Exact copy, pictures excluded: write out every line below.

===== MATERIAL TO PROCESS

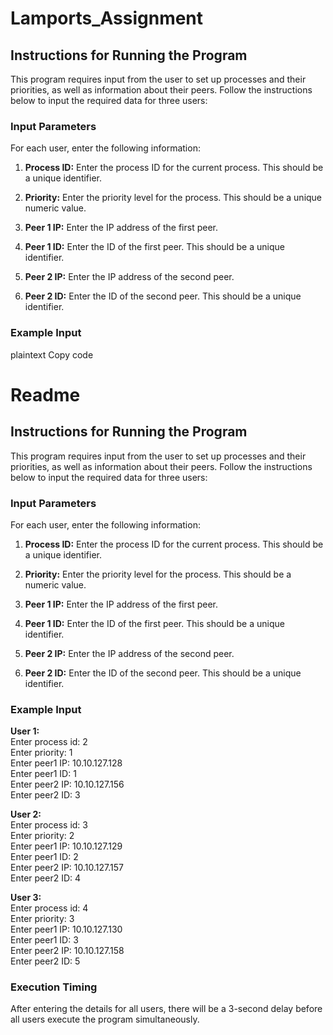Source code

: # Lamports_Assignment

## Instructions for Running the Program

This program requires input from the user to set up processes and their priorities, as well as information about their peers. Follow the instructions below to input the required data for three users:

### Input Parameters

For each user, enter the following information:

1. **Process ID:** Enter the process ID for the current process. This should be a unique identifier.
   
2. **Priority:** Enter the priority level for the process. This should be a unique numeric value.
   
3. **Peer 1 IP:** Enter the IP address of the first peer.
   
4. **Peer 1 ID:** Enter the ID of the first peer. This should be a unique identifier.
   
5. **Peer 2 IP:** Enter the IP address of the second peer.
   
6. **Peer 2 ID:** Enter the ID of the second peer. This should be a unique identifier.

### Example Input


plaintext
Copy code
# Readme

## Instructions for Running the Program

This program requires input from the user to set up processes and their priorities, as well as information about their peers. Follow the instructions below to input the required data for three users:

### Input Parameters

For each user, enter the following information:

1. **Process ID:** Enter the process ID for the current process. This should be a unique identifier.
   
2. **Priority:** Enter the priority level for the process. This should be a numeric value.
   
3. **Peer 1 IP:** Enter the IP address of the first peer.
   
4. **Peer 1 ID:** Enter the ID of the first peer. This should be a unique identifier.
   
5. **Peer 2 IP:** Enter the IP address of the second peer.
   
6. **Peer 2 ID:** Enter the ID of the second peer. This should be a unique identifier.

### Example Input

**User 1:**<br>
Enter process id: 2<br>
Enter priority: 1<br>
Enter peer1 IP: 10.10.127.128<br>
Enter peer1 ID: 1<br>
Enter peer2 IP: 10.10.127.156<br>
Enter peer2 ID: 3<br>

**User 2:**<br>
Enter process id: 3<br>
Enter priority: 2<br>
Enter peer1 IP: 10.10.127.129<br>
Enter peer1 ID: 2<br>
Enter peer2 IP: 10.10.127.157<br>
Enter peer2 ID: 4<br>

**User 3:**<br>
Enter process id: 4<br>
Enter priority: 3<br>
Enter peer1 IP: 10.10.127.130<br>
Enter peer1 ID: 3<br>
Enter peer2 IP: 10.10.127.158<br>
Enter peer2 ID: 5<br>


### Execution Timing

After entering the details for all users, there will be a 3-second delay before all users execute the program simultaneously.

==========

**SOLUTION:**
Source code

: # Lamports_Assignment

## Instructions for Running the Program

This program requires input from the user to set up processes and their priorities, as well as information about their peers. Follow the instructions below to input the required data for three users:

### Input Parameters

For each user, enter the following information:

1. **Process ID:** Enter the process ID for the current process. This should be a unique identifier.
   
2. **Priority:** Enter the priority level for the process. This should be a unique numeric value.
   
3. **Peer 1 IP:** Enter the IP address of the first peer.
   
4. **Peer 1 ID:** Enter the ID of the first peer. This should be a unique identifier.
   
5. **Peer 2 IP:** Enter the IP address of the second peer.
   
6. **Peer 2 ID:** Enter the ID of the second peer. This should be a unique identifier.

### Example Input


plaintext
Copy code
# Readme

## Instructions for Running the Program

This program requires input from the user to set up processes and their priorities, as well as information about their peers. Follow the instructions below to input the required data for three users:

### Input Parameters

For each user, enter the following information:

1. **Process ID:** Enter the process ID for the current process. This should be a unique identifier.
   
2. **Priority:** Enter the priority level for the process. This should be a numeric value.
   
3. **Peer 1 IP:** Enter the IP address of the first peer.
   
4. **Peer 1 ID:** Enter the ID of the first peer. This should be a unique identifier.
   
5. **Peer 2 IP:** Enter the IP address of the second peer.
   
6. **Peer 2 ID:** Enter the ID of the second peer. This should be a unique identifier.

### Example Input

**User 1:**<br>
Enter process id: 2<br>
Enter priority: 1<br>
Enter peer1 IP: 10.10.127.128<br>
Enter peer1 ID: 1<br>
Enter peer2 IP: 10.10.127.156<br>
Enter peer2 ID: 3<br>

**User 2:**<br>
Enter process id: 3<br>
Enter priority: 2<br>
Enter peer1 IP: 10.10.127.129<br>
Enter peer1 ID: 2<br>
Enter peer2 IP: 10.10.127.157<br>
Enter peer2 ID: 4<br>

**User 3:**<br>
Enter process id: 4<br>
Enter priority: 3<br>
Enter peer1 IP: 10.10.127.130<br>
Enter peer1 ID: 3<br>
Enter peer2 IP: 10.10.127.158<br>
Enter peer2 ID: 5<br>


### Execution Timing

After entering the details for all users, there will be a 3-second delay before all users execute the program simultaneously.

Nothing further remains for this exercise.